What the exercise asks — Transcribe only part of the material below: the lines from the one containing "3) The scammer will either ..." through the one containing "files/ personal information/bank", inclusive, exactly as written.

Dataset —
◆ ◆ ◆
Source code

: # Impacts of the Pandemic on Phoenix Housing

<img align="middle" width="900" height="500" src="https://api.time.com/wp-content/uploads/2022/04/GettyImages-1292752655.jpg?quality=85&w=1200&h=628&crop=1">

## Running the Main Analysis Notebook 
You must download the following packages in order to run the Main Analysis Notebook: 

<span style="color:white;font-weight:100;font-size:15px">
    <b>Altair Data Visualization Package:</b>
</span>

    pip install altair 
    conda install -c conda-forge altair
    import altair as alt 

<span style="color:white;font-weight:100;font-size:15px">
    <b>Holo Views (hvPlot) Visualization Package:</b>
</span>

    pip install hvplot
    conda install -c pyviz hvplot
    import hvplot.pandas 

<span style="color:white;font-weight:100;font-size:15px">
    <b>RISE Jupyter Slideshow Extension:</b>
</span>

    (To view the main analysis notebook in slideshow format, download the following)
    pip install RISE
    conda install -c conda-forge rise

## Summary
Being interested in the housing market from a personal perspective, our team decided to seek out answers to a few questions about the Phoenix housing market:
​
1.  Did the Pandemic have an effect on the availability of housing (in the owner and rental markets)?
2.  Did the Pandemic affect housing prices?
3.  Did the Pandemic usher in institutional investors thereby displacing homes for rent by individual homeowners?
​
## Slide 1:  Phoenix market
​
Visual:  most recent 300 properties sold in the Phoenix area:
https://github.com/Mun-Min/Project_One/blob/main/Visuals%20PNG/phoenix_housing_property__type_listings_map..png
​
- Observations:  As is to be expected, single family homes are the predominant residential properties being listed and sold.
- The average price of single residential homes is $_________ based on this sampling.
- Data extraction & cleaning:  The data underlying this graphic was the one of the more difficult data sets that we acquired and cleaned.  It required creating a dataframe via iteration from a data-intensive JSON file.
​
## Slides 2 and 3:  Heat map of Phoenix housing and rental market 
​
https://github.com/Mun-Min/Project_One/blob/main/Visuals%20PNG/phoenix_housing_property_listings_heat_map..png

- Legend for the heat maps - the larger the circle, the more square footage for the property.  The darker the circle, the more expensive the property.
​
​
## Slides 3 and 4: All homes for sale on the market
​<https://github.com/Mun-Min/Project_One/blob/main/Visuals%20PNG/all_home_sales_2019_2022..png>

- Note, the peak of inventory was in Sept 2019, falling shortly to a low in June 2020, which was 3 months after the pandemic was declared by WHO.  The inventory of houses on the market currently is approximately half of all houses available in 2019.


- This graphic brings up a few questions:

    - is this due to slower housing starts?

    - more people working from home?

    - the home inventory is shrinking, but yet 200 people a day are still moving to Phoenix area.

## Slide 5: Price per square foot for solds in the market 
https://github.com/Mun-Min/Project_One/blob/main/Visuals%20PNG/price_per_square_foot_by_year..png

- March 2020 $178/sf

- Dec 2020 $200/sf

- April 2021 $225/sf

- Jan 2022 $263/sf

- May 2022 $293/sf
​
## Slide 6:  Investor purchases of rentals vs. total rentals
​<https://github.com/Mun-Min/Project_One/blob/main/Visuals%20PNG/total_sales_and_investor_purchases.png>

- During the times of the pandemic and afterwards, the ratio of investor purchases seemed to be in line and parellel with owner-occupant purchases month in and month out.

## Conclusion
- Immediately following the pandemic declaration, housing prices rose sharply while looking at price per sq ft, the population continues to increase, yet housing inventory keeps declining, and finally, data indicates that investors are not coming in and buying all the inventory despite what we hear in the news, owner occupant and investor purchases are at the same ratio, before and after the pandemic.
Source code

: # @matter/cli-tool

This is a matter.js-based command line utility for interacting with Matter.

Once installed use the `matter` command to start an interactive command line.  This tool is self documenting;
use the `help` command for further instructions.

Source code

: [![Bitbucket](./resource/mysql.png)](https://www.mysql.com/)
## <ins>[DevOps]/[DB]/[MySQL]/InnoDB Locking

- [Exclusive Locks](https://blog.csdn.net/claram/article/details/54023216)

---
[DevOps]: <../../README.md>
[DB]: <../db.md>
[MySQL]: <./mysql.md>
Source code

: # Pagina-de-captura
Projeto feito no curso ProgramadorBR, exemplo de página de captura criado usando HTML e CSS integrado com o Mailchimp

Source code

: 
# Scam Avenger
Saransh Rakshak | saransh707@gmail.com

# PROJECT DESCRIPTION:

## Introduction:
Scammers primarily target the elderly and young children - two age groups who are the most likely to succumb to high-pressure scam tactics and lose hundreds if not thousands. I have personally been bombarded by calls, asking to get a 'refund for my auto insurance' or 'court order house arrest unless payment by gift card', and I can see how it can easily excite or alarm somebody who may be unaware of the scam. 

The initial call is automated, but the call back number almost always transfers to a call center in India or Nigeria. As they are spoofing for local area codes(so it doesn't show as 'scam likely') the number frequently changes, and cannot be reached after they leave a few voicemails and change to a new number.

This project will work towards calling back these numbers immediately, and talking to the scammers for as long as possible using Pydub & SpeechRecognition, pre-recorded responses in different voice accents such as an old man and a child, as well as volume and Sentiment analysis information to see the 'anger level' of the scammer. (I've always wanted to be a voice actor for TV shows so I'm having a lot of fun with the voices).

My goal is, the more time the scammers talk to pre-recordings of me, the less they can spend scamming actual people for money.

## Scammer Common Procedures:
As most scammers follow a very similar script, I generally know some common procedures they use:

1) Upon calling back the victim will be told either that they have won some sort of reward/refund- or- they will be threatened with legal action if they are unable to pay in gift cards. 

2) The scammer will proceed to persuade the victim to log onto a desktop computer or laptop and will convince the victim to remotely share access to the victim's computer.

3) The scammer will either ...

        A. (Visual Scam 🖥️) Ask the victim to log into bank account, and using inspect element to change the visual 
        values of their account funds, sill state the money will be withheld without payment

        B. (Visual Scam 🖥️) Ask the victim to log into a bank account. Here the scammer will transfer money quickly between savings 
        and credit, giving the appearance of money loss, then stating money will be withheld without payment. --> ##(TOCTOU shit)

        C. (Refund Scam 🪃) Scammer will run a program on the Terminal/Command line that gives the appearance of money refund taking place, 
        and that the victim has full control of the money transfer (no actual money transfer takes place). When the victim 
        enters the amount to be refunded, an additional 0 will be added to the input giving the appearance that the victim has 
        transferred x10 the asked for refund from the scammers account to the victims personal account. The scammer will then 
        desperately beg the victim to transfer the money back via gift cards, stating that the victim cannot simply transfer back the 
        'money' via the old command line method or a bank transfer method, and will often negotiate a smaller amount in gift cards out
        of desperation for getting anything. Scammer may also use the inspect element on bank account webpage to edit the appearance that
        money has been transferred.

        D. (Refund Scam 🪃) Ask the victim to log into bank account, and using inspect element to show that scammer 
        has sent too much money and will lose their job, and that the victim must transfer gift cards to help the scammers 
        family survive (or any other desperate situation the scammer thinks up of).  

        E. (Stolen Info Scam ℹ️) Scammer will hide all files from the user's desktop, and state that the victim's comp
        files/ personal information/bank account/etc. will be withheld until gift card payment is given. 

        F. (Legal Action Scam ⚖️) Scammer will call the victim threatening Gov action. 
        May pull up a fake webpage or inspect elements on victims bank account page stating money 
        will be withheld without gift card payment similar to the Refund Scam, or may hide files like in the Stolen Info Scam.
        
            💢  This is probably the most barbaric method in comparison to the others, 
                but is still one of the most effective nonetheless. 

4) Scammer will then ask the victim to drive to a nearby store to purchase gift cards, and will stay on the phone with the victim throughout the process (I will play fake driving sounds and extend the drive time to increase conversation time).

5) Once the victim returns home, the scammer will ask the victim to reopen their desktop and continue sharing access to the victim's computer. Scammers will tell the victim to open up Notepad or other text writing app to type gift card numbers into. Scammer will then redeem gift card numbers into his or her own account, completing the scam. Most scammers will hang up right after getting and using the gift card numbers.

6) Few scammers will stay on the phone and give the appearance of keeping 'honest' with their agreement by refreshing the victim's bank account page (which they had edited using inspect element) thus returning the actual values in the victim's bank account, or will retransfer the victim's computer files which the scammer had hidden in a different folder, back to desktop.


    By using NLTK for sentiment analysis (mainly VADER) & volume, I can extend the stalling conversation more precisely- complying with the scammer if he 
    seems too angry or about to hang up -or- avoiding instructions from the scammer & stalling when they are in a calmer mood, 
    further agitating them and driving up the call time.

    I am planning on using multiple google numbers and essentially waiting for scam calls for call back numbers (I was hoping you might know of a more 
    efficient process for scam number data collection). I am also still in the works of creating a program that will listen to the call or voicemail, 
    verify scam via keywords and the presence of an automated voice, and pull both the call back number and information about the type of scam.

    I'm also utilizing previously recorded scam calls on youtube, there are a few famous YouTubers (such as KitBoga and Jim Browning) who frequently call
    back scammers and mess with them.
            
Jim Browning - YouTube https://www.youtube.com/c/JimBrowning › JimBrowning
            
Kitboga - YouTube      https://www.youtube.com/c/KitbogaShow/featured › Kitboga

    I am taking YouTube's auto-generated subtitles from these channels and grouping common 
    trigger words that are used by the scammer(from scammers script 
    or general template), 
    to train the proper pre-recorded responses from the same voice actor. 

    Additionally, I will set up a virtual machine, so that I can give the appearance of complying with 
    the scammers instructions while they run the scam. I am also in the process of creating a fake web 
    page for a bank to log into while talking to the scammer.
◆ ◆ ◆
Output —
3) The scammer will either ...

        A. (Visual Scam 🖥️) Ask the victim to log into bank account, and using inspect element to change the visual 
        values of their account funds, sill state the money will be withheld without payment

        B. (Visual Scam 🖥️) Ask the victim to log into a bank account. Here the scammer will transfer money quickly between savings 
        and credit, giving the appearance of money loss, then stating money will be withheld without payment. --> ##(TOCTOU shit)

        C. (Refund Scam 🪃) Scammer will run a program on the Terminal/Command line that gives the appearance of money refund taking place, 
        and that the victim has full control of the money transfer (no actual money transfer takes place). When the victim 
        enters the amount to be refunded, an additional 0 will be added to the input giving the appearance that the victim has 
        transferred x10 the asked for refund from the scammers account to the victims personal account. The scammer will then 
        desperately beg the victim to transfer the money back via gift cards, stating that the victim cannot simply transfer back the 
        'money' via the old command line method or a bank transfer method, and will often negotiate a smaller amount in gift cards out
        of desperation for getting anything. Scammer may also use the inspect element on bank account webpage to edit the appearance that
        money has been transferred.

        D. (Refund Scam 🪃) Ask the victim to log into bank account, and using inspect element to show that scammer 
        has sent too much money and will lose their job, and that the victim must transfer gift cards to help the scammers 
        family survive (or any other desperate situation the scammer thinks up of).  

        E. (Stolen Info Scam ℹ️) Scammer will hide all files from the user's desktop, and state that the victim's comp
        files/ personal information/bank account/etc. will be withheld until gift card payment is given. 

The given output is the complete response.